As Katherine approached the tailors’ rooms that evening, the door swung open as though it was being wrenched off its hinges and Ivy rushed out past her with tears streaming down her face. By the time Katherine turned to her to ask her what was wrong, Ivy had disappeared down the stairs and was gone. Katherine found Tom in the anteroom, sitting quietly at his worktable. He lifted his head and smiled at her as she entered the room.

“What’s wrong with Ivy — with Miss Beacham?” said Katherine, perplexed.

“Oh, nothing. . nothing.”

Katherine stared hard at Tom. “Nothing? Didn’t you see she was in floods of tears?”

“She’s upset.”

Katherine couldn’t hide her concern. “I can see she’s upset! But why is she upset? What happened?”

“I think it’s unrequited love,” Tom said casually, and went back to his work.

Katherine felt pricked by his nonchalance. “That’s a bit coldhearted. What if she needs someone to talk to?”

“I’m sure she’ll be fine.”

“She told me you had ‘money issues’ with Mr. Boyne,” Katherine said abruptly.

“She told you what?” Tom lifted his head.

“She told me you were gambling and that you’d lost a lot of money. What did she mean, Tom? Are you in trouble?”

“Nothing of the sort.”

“Please, Tom, you can tell me anything.”

“There’s nothing to tell. Don’t mind what Miss Beacham says — she’s prone to hysterics at the best of times. Really, Katherine, everything is fine.”

“But why would she say such a thing if it wasn’t true?”

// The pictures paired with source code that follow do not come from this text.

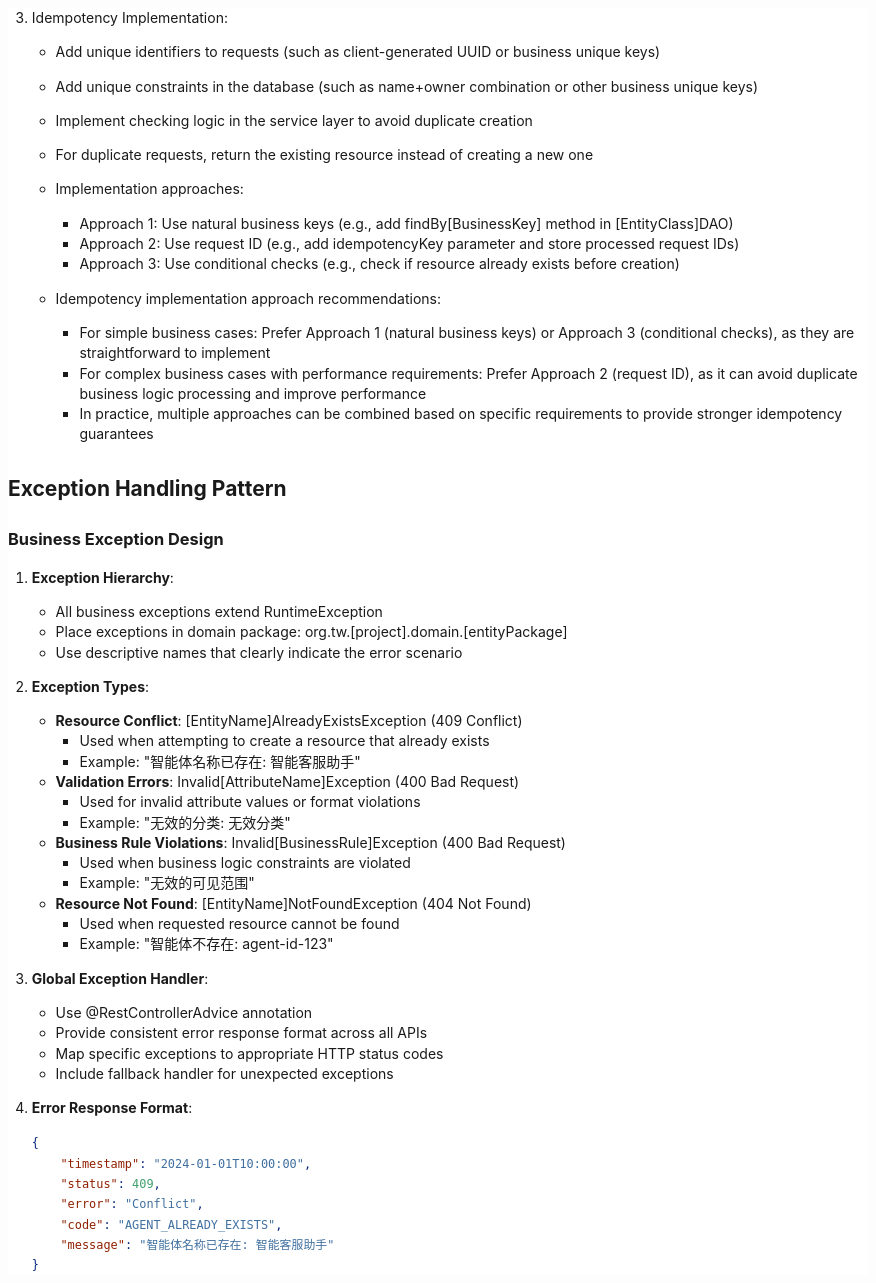 3. Idempotency Implementation:
    - Add unique identifiers to requests (such as client-generated UUID or business unique keys)
    - Add unique constraints in the database (such as name+owner combination or other business unique keys)
    - Implement checking logic in the service layer to avoid duplicate creation
    - For duplicate requests, return the existing resource instead of creating a new one
    - Implementation approaches:
        - Approach 1: Use natural business keys (e.g., add findBy[BusinessKey] method in [EntityClass]DAO)
        - Approach 2: Use request ID (e.g., add idempotencyKey parameter and store processed request IDs)
        - Approach 3: Use conditional checks (e.g., check if resource already exists before creation)

    - Idempotency implementation approach recommendations:
        - For simple business cases: Prefer Approach 1 (natural business keys) or Approach 3 (conditional checks), as they are straightforward to implement
        - For complex business cases with performance requirements: Prefer Approach 2 (request ID), as it can avoid duplicate business logic processing and improve performance
        - In practice, multiple approaches can be combined based on specific requirements to provide stronger idempotency guarantees

## Exception Handling Pattern

### Business Exception Design
1. **Exception Hierarchy**:
    - All business exceptions extend RuntimeException
    - Place exceptions in domain package: org.tw.[project].domain.[entityPackage]
    - Use descriptive names that clearly indicate the error scenario

2. **Exception Types**:
    - **Resource Conflict**: [EntityName]AlreadyExistsException (409 Conflict)
        - Used when attempting to create a resource that already exists
        - Example: "智能体名称已存在: 智能客服助手"
    - **Validation Errors**: Invalid[AttributeName]Exception (400 Bad Request)
        - Used for invalid attribute values or format violations
        - Example: "无效的分类: 无效分类"
    - **Business Rule Violations**: Invalid[BusinessRule]Exception (400 Bad Request)
        - Used when business logic constraints are violated
        - Example: "无效的可见范围"
    - **Resource Not Found**: [EntityName]NotFoundException (404 Not Found)
        - Used when requested resource cannot be found
        - Example: "智能体不存在: agent-id-123"

3. **Global Exception Handler**:
    - Use @RestControllerAdvice annotation
    - Provide consistent error response format across all APIs
    - Map specific exceptions to appropriate HTTP status codes
    - Include fallback handler for unexpected exceptions

4. **Error Response Format**:
    ```json
    {
        "timestamp": "2024-01-01T10:00:00",
        "status": 409,
        "error": "Conflict",
        "code": "AGENT_ALREADY_EXISTS",
        "message": "智能体名称已存在: 智能客服助手"
    }
    ```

“It isn’t true, Katherine, I promise you. Miss Beacham has a very active imagination — and has all day to sit and feed it! Don’t pay any attention to her. Come here to me.” He held his arms out to her. She embraced him, but as he held her, she felt a chill rinse over her skin.

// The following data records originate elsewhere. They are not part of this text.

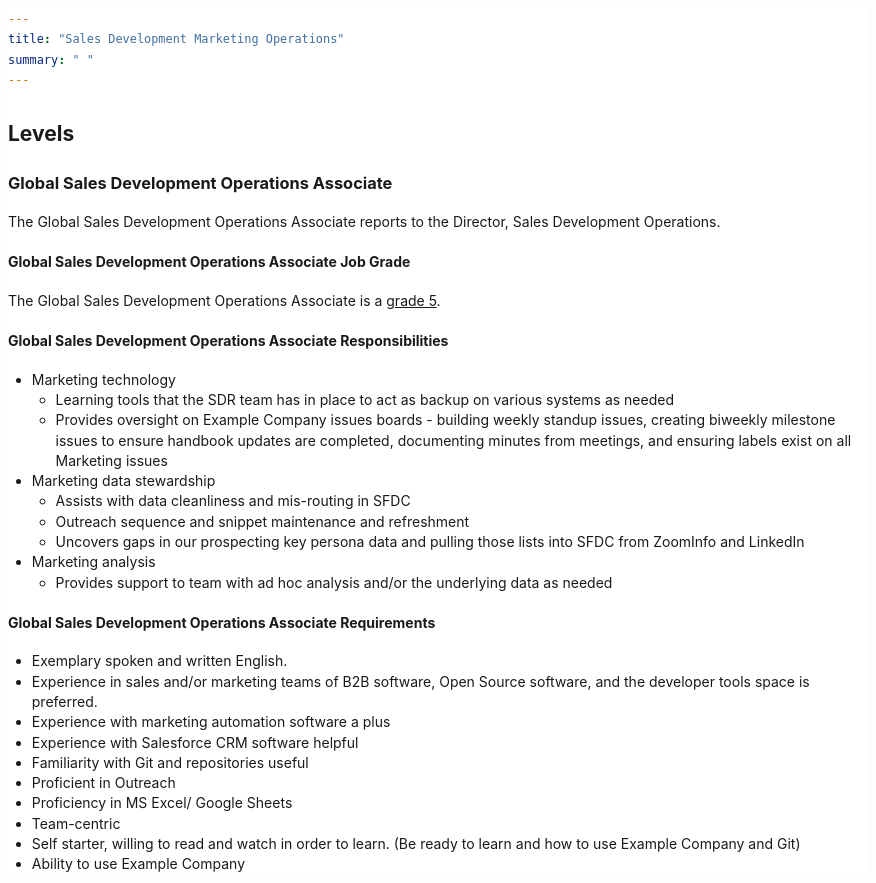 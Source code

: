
 ```yaml
---
title: "Sales Development Marketing Operations"
summary: " "
---
```


## Levels

### Global Sales Development Operations Associate

The Global Sales Development Operations Associate reports to the Director, Sales Development Operations.

#### Global Sales Development Operations Associate Job Grade

The Global Sales Development Operations Associate is a [grade 5](/handbook/total-rewards/compensation/compensation-calculator/#example_company-job-grades).

#### Global Sales Development Operations Associate Responsibilities

- Marketing technology
  - Learning tools that the SDR team has in place to act as backup on various systems as needed
  - Provides oversight on Example Company issues boards - building weekly standup issues, creating biweekly milestone issues to ensure handbook updates are completed, documenting minutes from meetings, and ensuring labels exist on all Marketing issues
- Marketing data stewardship
  - Assists with data cleanliness and mis-routing in SFDC
  - Outreach sequence and snippet maintenance and refreshment
  - Uncovers gaps in our prospecting key persona data and pulling those lists into SFDC from ZoomInfo and LinkedIn
- Marketing analysis
  - Provides support to team with ad hoc analysis and/or the underlying data as needed

#### Global Sales Development Operations Associate Requirements

- Exemplary spoken and written English.
- Experience in sales and/or marketing teams of B2B software, Open Source software, and the developer tools space is preferred.
- Experience with marketing automation software a plus
- Experience with Salesforce CRM software helpful
- Familiarity with Git and repositories useful
- Proficient in Outreach
- Proficiency in MS Excel/ Google Sheets
- Team-centric
- Self starter, willing to read and watch in order to learn. (Be ready to learn and how to use Example Company and Git)
- Ability to use Example Company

It was Wednesday night, the opening night of Carmen. From where she stood in her shadowy corner behind the scenery flats of the church hall, Katherine watched Charlie Copeland rocking to and fro on a little wooden stool. The stool sat to the side of an array of street sellers’ baskets and wooden wheelbarrows, which were to be brought on after the overture. It wasn’t the first time she had witnessed this self-imposed incarceration of Charlie’s, from which, this time, it seemed to her, he could not release himself. She watched his strained yet muted expression and knew it to be merely a faint extenuation of the whole fevered scenario going on inside his head. Charlie’s glasses slipped down the bridge of his nose, which was moist with sweat. He nervously pushed them back. Charlie had only ever sung onstage before as part of the chorus and now, as Zuniga, he had lines to say — had lines to “deliver,” as the director had put it. With very little time to go before “curtain up,” he had the demeanor of a man preparing not for his first performance, but for his own execution.